══ Data ══

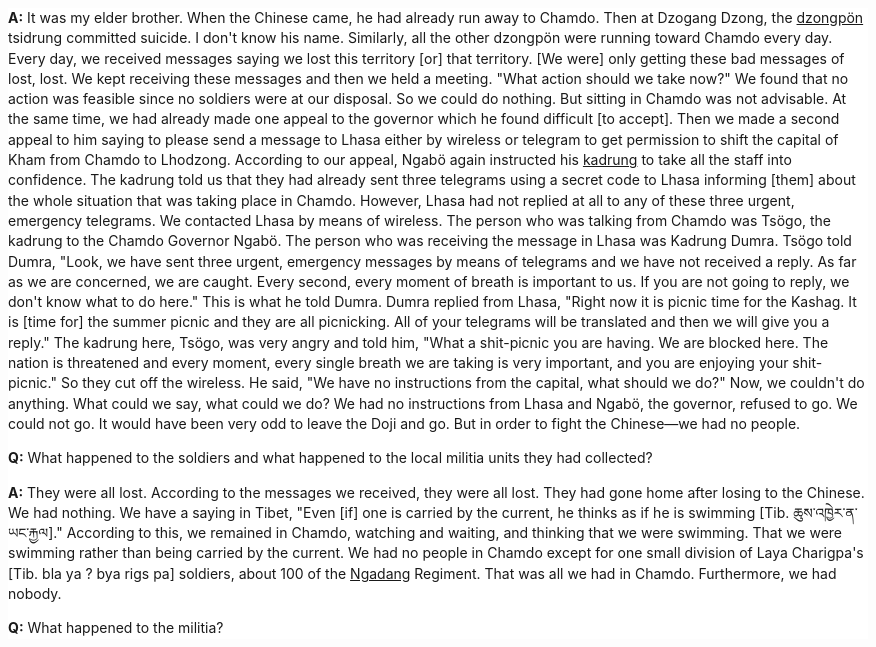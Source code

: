**A:**  It was my elder brother. When the Chinese came, he had already run away to Chamdo. Then at Dzogang Dzong, the <a href="#" data-tooltip="[tib. རྫོང་དཔོན] The head of a dzong in the traditional Tibetan government.">dzongpön</a> tsidrung committed suicide. I don't know his name. Similarly, all the other dzongpön were running toward Chamdo every day. Every day, we received messages saying we lost this territory [or] that territory. [We were] only getting these bad messages of lost, lost. We kept receiving these messages and then we held a meeting. "What action should we take now?" We found that no action was feasible since no soldiers were at our disposal. So we could do nothing. But sitting in Chamdo was not advisable. At the same time, we had already made one appeal to the governor which he found difficult [to accept]. Then we made a second appeal to him saying to please send a message to Lhasa either by wireless or telegram to get permission to shift the capital of Kham from Chamdo to Lhodzong. According to our appeal, Ngabö again instructed his <a href="#" data-tooltip="[tib. བཀའ་དྲུང] Aide/secretary to the Kashag. There were usually two of these, both aristocratic lay officials. Their job was to assist the Kalöns, and their usual work involved writing whatever letters, documents, orders, and recommendations the Kashag sent to the Dalai Lama and other offices. Their office was called the Dröndrungkhang [tib. མགྲོན་དྲུང་ཁང].">kadrung</a> to take all the staff into confidence. The kadrung told us that they had already sent three telegrams using a secret code to Lhasa informing [them] about the whole situation that was taking place in Chamdo. However, Lhasa had not replied at all to any of these three urgent, emergency telegrams. We contacted Lhasa by means of wireless. The person who was talking from Chamdo was Tsögo, the kadrung to the Chamdo Governor Ngabö. The person who was receiving the message in Lhasa was Kadrung Dumra. Tsögo told Dumra, "Look, we have sent three urgent, emergency messages by means of telegrams and we have not received a reply. As far as we are concerned, we are caught. Every second, every moment of breath is important to us. If you are not going to reply, we don't know what to do here." This is what he told Dumra. Dumra replied from Lhasa, "Right now it is picnic time for the Kashag. It is [time for] the summer picnic and they are all picnicking. All of your telegrams will be translated and then we will give you a reply." The kadrung here, Tsögo, was very angry and told him, "What a shit-picnic you are having. We are blocked here. The nation is threatened and every moment, every single breath we are taking is very important, and you are enjoying your shit-picnic." So they cut off the wireless. He said, "We have no instructions from the capital, what should we do?" Now, we couldn't do anything. What could we say, what could we do? We had no instructions from Lhasa and Ngabö, the governor, refused to go. We could not go. It would have been very odd to leave the Doji and go. But in order to fight the Chinese—we had no people.   

**Q:**  What happened to the soldiers and what happened to the local militia units they had collected?   

**A:**  They were all lost. According to the messages we received, they were all lost. They had gone home after losing to the Chinese. We had nothing. We have a saying in Tibet, "Even [if] one is carried by the current, he thinks as if he is swimming [Tib. ཆུས་འཁྱེར་ན་ཡང་རྐྱལ]." According to this, we remained in Chamdo, watching and waiting, and thinking that we were swimming. That we were swimming rather than being carried by the current. We had no people in Chamdo except for one small division of Laya Charigpa's [Tib. bla ya ? bya rigs pa] soldiers, about 100 of the <a href="#" data-tooltip="[tib. ང་དང] The Gyantse Regiment of the traditional Tibetan Army.">Ngadang</a> Regiment. That was all we had in Chamdo. Furthermore, we had nobody.   

**Q:**  What happened to the militia?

═══

* **Instructions for the task**
Return the records above exactly as written. Do not include their images.

* **Expected answer**
Source code

:**A:**  It was my elder brother. When the Chinese came, he had already run away to Chamdo. Then at Dzogang Dzong, the <a href="#" data-tooltip="[tib. རྫོང་དཔོན] The head of a dzong in the traditional Tibetan government.">dzongpön</a> tsidrung committed suicide. I don't know his name. Similarly, all the other dzongpön were running toward Chamdo every day. Every day, we received messages saying we lost this territory [or] that territory. [We were] only getting these bad messages of lost, lost. We kept receiving these messages and then we held a meeting. "What action should we take now?" We found that no action was feasible since no soldiers were at our disposal. So we could do nothing. But sitting in Chamdo was not advisable. At the same time, we had already made one appeal to the governor which he found difficult [to accept]. Then we made a second appeal to him saying to please send a message to Lhasa either by wireless or telegram to get permission to shift the capital of Kham from Chamdo to Lhodzong. According to our appeal, Ngabö again instructed his <a href="#" data-tooltip="[tib. བཀའ་དྲུང] Aide/secretary to the Kashag. There were usually two of these, both aristocratic lay officials. Their job was to assist the Kalöns, and their usual work involved writing whatever letters, documents, orders, and recommendations the Kashag sent to the Dalai Lama and other offices. Their office was called the Dröndrungkhang [tib. མགྲོན་དྲུང་ཁང].">kadrung</a> to take all the staff into confidence. The kadrung told us that they had already sent three telegrams using a secret code to Lhasa informing [them] about the whole situation that was taking place in Chamdo. However, Lhasa had not replied at all to any of these three urgent, emergency telegrams. We contacted Lhasa by means of wireless. The person who was talking from Chamdo was Tsögo, the kadrung to the Chamdo Governor Ngabö. The person who was receiving the message in Lhasa was Kadrung Dumra. Tsögo told Dumra, "Look, we have sent three urgent, emergency messages by means of telegrams and we have not received a reply. As far as we are concerned, we are caught. Every second, every moment of breath is important to us. If you are not going to reply, we don't know what to do here." This is what he told Dumra. Dumra replied from Lhasa, "Right now it is picnic time for the Kashag. It is [time for] the summer picnic and they are all picnicking. All of your telegrams will be translated and then we will give you a reply." The kadrung here, Tsögo, was very angry and told him, "What a shit-picnic you are having. We are blocked here. The nation is threatened and every moment, every single breath we are taking is very important, and you are enjoying your shit-picnic." So they cut off the wireless. He said, "We have no instructions from the capital, what should we do?" Now, we couldn't do anything. What could we say, what could we do? We had no instructions from Lhasa and Ngabö, the governor, refused to go. We could not go. It would have been very odd to leave the Doji and go. But in order to fight the Chinese—we had no people.   

**Q:**  What happened to the soldiers and what happened to the local militia units they had collected?   

**A:**  They were all lost. According to the messages we received, they were all lost. They had gone home after losing to the Chinese. We had nothing. We have a saying in Tibet, "Even [if] one is carried by the current, he thinks as if he is swimming [Tib. ཆུས་འཁྱེར་ན་ཡང་རྐྱལ]." According to this, we remained in Chamdo, watching and waiting, and thinking that we were swimming. That we were swimming rather than being carried by the current. We had no people in Chamdo except for one small division of Laya Charigpa's [Tib. bla ya ? bya rigs pa] soldiers, about 100 of the <a href="#" data-tooltip="[tib. ང་དང] The Gyantse Regiment of the traditional Tibetan Army.">Ngadang</a> Regiment. That was all we had in Chamdo. Furthermore, we had nobody.   

**Q:**  What happened to the militia?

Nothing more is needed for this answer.